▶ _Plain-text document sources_
=-=-=-=-=
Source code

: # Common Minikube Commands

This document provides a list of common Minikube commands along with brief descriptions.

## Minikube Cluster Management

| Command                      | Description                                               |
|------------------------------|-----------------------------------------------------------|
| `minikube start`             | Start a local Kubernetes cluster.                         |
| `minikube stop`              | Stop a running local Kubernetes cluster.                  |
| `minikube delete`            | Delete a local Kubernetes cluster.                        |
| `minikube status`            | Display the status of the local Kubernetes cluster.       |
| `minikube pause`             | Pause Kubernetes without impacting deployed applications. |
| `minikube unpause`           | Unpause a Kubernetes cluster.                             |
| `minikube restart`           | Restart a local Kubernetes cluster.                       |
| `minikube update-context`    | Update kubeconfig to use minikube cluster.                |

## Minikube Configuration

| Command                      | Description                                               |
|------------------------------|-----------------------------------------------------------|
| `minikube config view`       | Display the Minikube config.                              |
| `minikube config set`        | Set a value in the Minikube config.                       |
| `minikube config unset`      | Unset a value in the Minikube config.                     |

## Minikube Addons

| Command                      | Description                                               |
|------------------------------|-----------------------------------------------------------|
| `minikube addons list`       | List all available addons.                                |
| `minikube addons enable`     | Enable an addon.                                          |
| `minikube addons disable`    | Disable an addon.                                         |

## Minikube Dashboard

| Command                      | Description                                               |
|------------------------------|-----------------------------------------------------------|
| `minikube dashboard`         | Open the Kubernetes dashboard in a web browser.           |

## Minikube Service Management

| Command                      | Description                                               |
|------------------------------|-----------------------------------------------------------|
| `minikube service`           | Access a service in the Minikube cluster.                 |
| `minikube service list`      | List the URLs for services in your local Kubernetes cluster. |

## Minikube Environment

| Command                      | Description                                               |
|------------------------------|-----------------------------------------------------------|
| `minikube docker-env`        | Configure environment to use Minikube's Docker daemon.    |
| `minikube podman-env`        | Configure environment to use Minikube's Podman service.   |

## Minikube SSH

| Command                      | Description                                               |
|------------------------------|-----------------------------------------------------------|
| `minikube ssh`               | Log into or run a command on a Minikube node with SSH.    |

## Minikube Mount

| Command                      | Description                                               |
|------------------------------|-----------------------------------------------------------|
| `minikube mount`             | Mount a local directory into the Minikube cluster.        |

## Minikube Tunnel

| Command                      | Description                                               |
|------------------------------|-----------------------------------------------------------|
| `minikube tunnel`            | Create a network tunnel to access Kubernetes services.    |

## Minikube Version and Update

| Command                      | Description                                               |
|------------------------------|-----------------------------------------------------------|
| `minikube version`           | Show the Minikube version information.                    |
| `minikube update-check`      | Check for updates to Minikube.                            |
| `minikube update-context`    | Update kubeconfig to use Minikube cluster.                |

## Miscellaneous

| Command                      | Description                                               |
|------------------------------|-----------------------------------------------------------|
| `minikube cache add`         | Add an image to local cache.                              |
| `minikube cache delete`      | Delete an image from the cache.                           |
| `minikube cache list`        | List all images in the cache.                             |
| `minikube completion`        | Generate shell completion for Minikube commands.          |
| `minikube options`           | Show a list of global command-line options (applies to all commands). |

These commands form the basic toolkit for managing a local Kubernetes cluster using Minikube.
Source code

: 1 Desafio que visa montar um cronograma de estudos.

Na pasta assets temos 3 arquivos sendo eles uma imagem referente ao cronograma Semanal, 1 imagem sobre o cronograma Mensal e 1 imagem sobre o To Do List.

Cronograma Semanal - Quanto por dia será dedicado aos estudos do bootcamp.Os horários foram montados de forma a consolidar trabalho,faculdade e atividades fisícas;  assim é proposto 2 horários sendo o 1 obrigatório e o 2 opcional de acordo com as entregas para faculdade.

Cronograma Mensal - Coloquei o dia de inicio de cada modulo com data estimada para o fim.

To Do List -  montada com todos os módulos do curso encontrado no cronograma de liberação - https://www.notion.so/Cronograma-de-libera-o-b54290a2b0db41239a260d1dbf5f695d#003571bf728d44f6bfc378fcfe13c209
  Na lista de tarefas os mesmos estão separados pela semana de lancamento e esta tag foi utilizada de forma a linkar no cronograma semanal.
=-=-=-=-=
▶ _Your assignment_
Keep every word intact and transcribe the records in full.

▶ _Solution_
Source code

: # Common Minikube Commands

This document provides a list of common Minikube commands along with brief descriptions.

## Minikube Cluster Management

| Command                      | Description                                               |
|------------------------------|-----------------------------------------------------------|
| `minikube start`             | Start a local Kubernetes cluster.                         |
| `minikube stop`              | Stop a running local Kubernetes cluster.                  |
| `minikube delete`            | Delete a local Kubernetes cluster.                        |
| `minikube status`            | Display the status of the local Kubernetes cluster.       |
| `minikube pause`             | Pause Kubernetes without impacting deployed applications. |
| `minikube unpause`           | Unpause a Kubernetes cluster.                             |
| `minikube restart`           | Restart a local Kubernetes cluster.                       |
| `minikube update-context`    | Update kubeconfig to use minikube cluster.                |

## Minikube Configuration

| Command                      | Description                                               |
|------------------------------|-----------------------------------------------------------|
| `minikube config view`       | Display the Minikube config.                              |
| `minikube config set`        | Set a value in the Minikube config.                       |
| `minikube config unset`      | Unset a value in the Minikube config.                     |

## Minikube Addons

| Command                      | Description                                               |
|------------------------------|-----------------------------------------------------------|
| `minikube addons list`       | List all available addons.                                |
| `minikube addons enable`     | Enable an addon.                                          |
| `minikube addons disable`    | Disable an addon.                                         |

## Minikube Dashboard

| Command                      | Description                                               |
|------------------------------|-----------------------------------------------------------|
| `minikube dashboard`         | Open the Kubernetes dashboard in a web browser.           |

## Minikube Service Management

| Command                      | Description                                               |
|------------------------------|-----------------------------------------------------------|
| `minikube service`           | Access a service in the Minikube cluster.                 |
| `minikube service list`      | List the URLs for services in your local Kubernetes cluster. |

## Minikube Environment

| Command                      | Description                                               |
|------------------------------|-----------------------------------------------------------|
| `minikube docker-env`        | Configure environment to use Minikube's Docker daemon.    |
| `minikube podman-env`        | Configure environment to use Minikube's Podman service.   |

## Minikube SSH

| Command                      | Description                                               |
|------------------------------|-----------------------------------------------------------|
| `minikube ssh`               | Log into or run a command on a Minikube node with SSH.    |

## Minikube Mount

| Command                      | Description                                               |
|------------------------------|-----------------------------------------------------------|
| `minikube mount`             | Mount a local directory into the Minikube cluster.        |

## Minikube Tunnel

| Command                      | Description                                               |
|------------------------------|-----------------------------------------------------------|
| `minikube tunnel`            | Create a network tunnel to access Kubernetes services.    |

## Minikube Version and Update

| Command                      | Description                                               |
|------------------------------|-----------------------------------------------------------|
| `minikube version`           | Show the Minikube version information.                    |
| `minikube update-check`      | Check for updates to Minikube.                            |
| `minikube update-context`    | Update kubeconfig to use Minikube cluster.                |

## Miscellaneous

| Command                      | Description                                               |
|------------------------------|-----------------------------------------------------------|
| `minikube cache add`         | Add an image to local cache.                              |
| `minikube cache delete`      | Delete an image from the cache.                           |
| `minikube cache list`        | List all images in the cache.                             |
| `minikube completion`        | Generate shell completion for Minikube commands.          |
| `minikube options`           | Show a list of global command-line options (applies to all commands). |

These commands form the basic toolkit for managing a local Kubernetes cluster using Minikube.
Source code

: 1 Desafio que visa montar um cronograma de estudos.

Na pasta assets temos 3 arquivos sendo eles uma imagem referente ao cronograma Semanal, 1 imagem sobre o cronograma Mensal e 1 imagem sobre o To Do List.

Cronograma Semanal - Quanto por dia será dedicado aos estudos do bootcamp.Os horários foram montados de forma a consolidar trabalho,faculdade e atividades fisícas;  assim é proposto 2 horários sendo o 1 obrigatório e o 2 opcional de acordo com as entregas para faculdade.

Cronograma Mensal - Coloquei o dia de inicio de cada modulo com data estimada para o fim.

To Do List -  montada com todos os módulos do curso encontrado no cronograma de liberação - https://www.notion.so/Cronograma-de-libera-o-b54290a2b0db41239a260d1dbf5f695d#003571bf728d44f6bfc378fcfe13c209
  Na lista de tarefas os mesmos estão separados pela semana de lancamento e esta tag foi utilizada de forma a linkar no cronograma semanal.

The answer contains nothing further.